ちらりとだけ横目で見上げると、下着一枚のみ履いた男は寝癖のついた髪を手で掻 きながら、眠気まなこでテレビを覗き込んでいた。
「お前、野球とか興味あったっけ?」
「別に……なんとなくつけて見てただけ」
ふーん、と鼻を鳴らしながら、男はバスルームに足を向けた。『広島の沢村選手との、サウスポー対決も観られるかもしれません』『そうなると御幸選手との青道対決ですか』テレビの音は鳴り続けているが、男は内容なんて気にもしていないようだった。
『アツい勝負が期待できそうですね!』
『試合は13時からです』
アナウンサーのその言葉を聞いて、日奈子は腰を上げ、デスクに置いていたクラッチバッグから折り畳んだ封筒──勝手に彼が迎えに来たあの日からずっと、出す気にならずバッグに入れっぱなしだった──それを取り出して、中のチケットを確認する。チケットの『日時』には、今日の日付が印字されている。
「ヒナ、今日店休みだろ? 夜に知り合いのバーでスタッフの誕生日パーティーあんだけどさ。俺のツレで出てくんね?」
用を足して戻ってきたのか、男はホテルに備え付けられたバスローブを羽織りながらそう言ってきた。『では続いて、Jリーグの──』テレビの中のアナウンサーは、すでに野球の話題を終えていて、声はそれから雑音に変わった。
“セ ッ ク ス フレンド”なのだから、互いにセックス以外に大したものを求めていないはずなのだが、たまになぜか都合のいいときだけ“俺の女アピール”をしてくる奴はいる。仮にその『パーティー』とやらに行ったとしても、この男のアクセサリーにされるだけだろう。そういう飲み会は決まってつまらない。
そんなことを思って、日奈子はチケットに視線を落としたまま、男とは目を合わせずに答えた。
「悪いけど、午後は人と会う予定があんだよね」
「あ? なんだよその言い方、どうせセフだろ。
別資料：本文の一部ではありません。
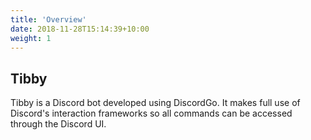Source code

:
 ```yaml
---
title: 'Overview'
date: 2018-11-28T15:14:39+10:00
weight: 1
---
```


## Tibby

Tibby is a Discord bot developed using DiscordGo. It makes full use of Discord's interaction frameworks so all commands can be accessed through the Discord UI.
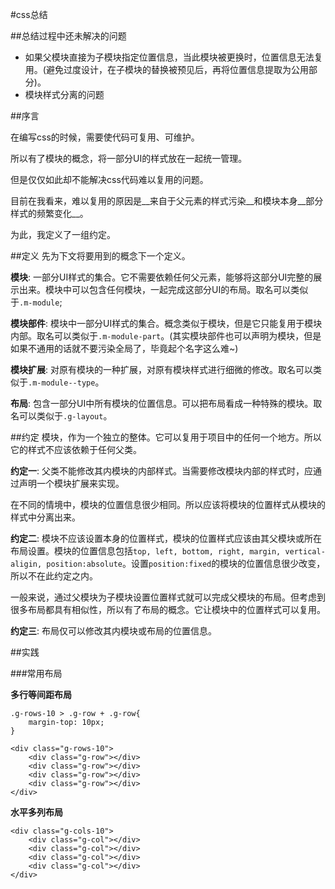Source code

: #css总结

##总结过程中还未解决的问题
* 如果父模块直接为子模块指定位置信息，当此模块被更换时，位置信息无法复用。(避免过度设计，在子模块的替换被预见后，再将位置信息提取为公用部分)。
* 模块样式分离的问题

##序言

在编写css的时候，需要使代码可复用、可维护。

所以有了模块的概念，将一部分UI的样式放在一起统一管理。

但是仅仅如此却不能解决css代码难以复用的问题。

目前在我看来，难以复用的原因是__来自于父元素的样式污染__和模块本身__部分样式的频繁变化__。

为此，我定义了一组约定。

##定义
先为下文将要用到的概念下一个定义。

__模块__: 一部分UI样式的集合。它不需要依赖任何父元素，能够将这部分UI完整的展示出来。模块中可以包含任何模块，一起完成这部分UI的布局。取名可以类似于`.m-module`;

__模块部件__:  模块中一部分UI样式的集合。概念类似于模块，但是它只能复用于模块内部。取名可以类似于`.m-module-part`。(其实模块部件也可以声明为模块，但是如果不通用的话就不要污染全局了，毕竟起个名字这么难~)

__模块扩展__: 对原有模块的一种扩展，对原有模块样式进行细微的修改。取名可以类似于`.m-module--type`。

__布局__: 包含一部分UI中所有模块的位置信息。可以把布局看成一种特殊的模块。取名可以类似于`.g-layout`。

##约定
模块，作为一个独立的整体。它可以复用于项目中的任何一个地方。所以它的样式不应该依赖于任何父类。

__约定一__: 父类不能修改其内模块的内部样式。当需要修改模块内部的样式时，应通过声明一个模块扩展来实现。

在不同的情境中，模块的位置信息很少相同。所以应该将模块的位置样式从模块的样式中分离出来。

__约定二__: 模块不应该设置本身的位置样式，模块的位置样式应该由其父模块或所在布局设置。模块的位置信息包括`top, left, bottom, right, margin, vertical-aligin, position:absolute`。设置`position:fixed`的模块的位置信息很少改变，所以不在此约定之内。

一般来说，通过父模块为子模块设置位置样式就可以完成父模块的布局。但考虑到很多布局都具有相似性，所以有了布局的概念。它让模块中的位置样式可以复用。

__约定三__: 布局仅可以修改其内模块或布局的位置信息。


##实践

###常用布局

__多行等间距布局__

```
.g-rows-10 > .g-row + .g-row{
	margin-top: 10px;
}
```



	<div class="g-rows-10">
		<div class="g-row"></div>
		<div class="g-row"></div>
		<div class="g-row"></div>
		<div class="g-row"></div>
	</div>


__水平多列布局__


	<div class="g-cols-10">
		<div class="g-col"></div>
		<div class="g-col"></div>
		<div class="g-col"></div>
		<div class="g-col"></div>
	</div>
どっちにしろ途中で切り上げりゃいい」
男の言葉を聞き流しながら、チケットに印字された『13:00 試合開始』の文字を見て、「時間決まってるし、夜も食べてくるからムリ」と事実だけを述べた。
ふいに、男のほうからライターの火を付ける音がした。その音にハッとして顔を上げると、思ったとおり男が見覚えのある細長い棒状のそれを口に咥 えていた。
「ちょっとキ ミ 。外で吸ってくんない?」
「は? お前も吸ってるから一緒だろ」
「今やめてんの」
「ウソつけ」
これ以上は“論外”で、全くの時間の無駄だと判断した日奈子は、チケットをバッグに戻し、部屋の隅に置いていたヒールに足を入れた。男は断られると思っていなかったのか、タバコを咥えたまま少し動揺していた。「おいおい、マジで帰んの? 夜は?」
「行かないって言ってんじゃん。しつこい」吐き捨てて部屋の扉に向かって歩きだそうとすれば、あろうことか腕を引っつかまれた。
「おい、待てって! 落ち着けよ」
「はぁ? そっちが落ち着けよ」
男が近付いてきたことで、タバコから立ちのぼる煙がこちらに流れてくる。日奈子は慌てて顔を背け、力ずくで男の手を振り払った。ニオイをつけて彼に会うのは嫌だ。「っ、離して!」
「んだよ……急に機嫌悪くなってんじゃねーよ!」
「あたしの不機嫌の理由は明確でしょ? そんなこともわかんないの?」
距離をとって睨 みつけ鼻で笑ってやると、男は逆上して手に持っていたタバコの箱とライターを投げつけてきた。
「イタッ! はあ!? キッショ!」「黙れクソビッチが!」我ながら程度の低いやりとりに腹が立つ。もうとにかくこの空間に居たくなくて、日奈子は急いで部屋を飛び出した。
壁に並んだライトが妙に妖艶な光を放つ、ラブホテル独特の廊下を駆け抜ける。さすがにバスローブ姿で追ってくるほど男も馬鹿じゃないらしく、下りのエレベーターに乗り込み扉が締まり切ったところで、日奈子はホッ、と肩の力を抜いた。
あの男は金払いもいいし、互いに夜職として『付き合うのはナシでいい』と割り切って関係を持った。だがいざセフレの関係になると、一度寝ただけでその女を見下し、挙句キレると手が出るプライドの高い男で、相手をするのも面倒くさくなってきた。向こうが忘れた頃に、こっちから切るしかないかな。
「ハァ………………チッ」
エレベーターの中で一人うなだれていると、ため息に加えて舌打ちが出てしまう。全部自分の男癖が招いた結果だとわかっているから、嫌になる。大嫌いな母親がチラつく。また自分が嫌いになる。そんな自分だとしても言い寄ってくる男に、色目を使ってはカラダを許す──結局いつも、その繰り返し だ──
ホテルを出ると、すでに空が白んできていた。辺りを見渡しても、人通りはない。ぼんやり薄明るい朝もやの中で、表の看板の『休憩2時間 ¥2,990〜』という字が目に留まった。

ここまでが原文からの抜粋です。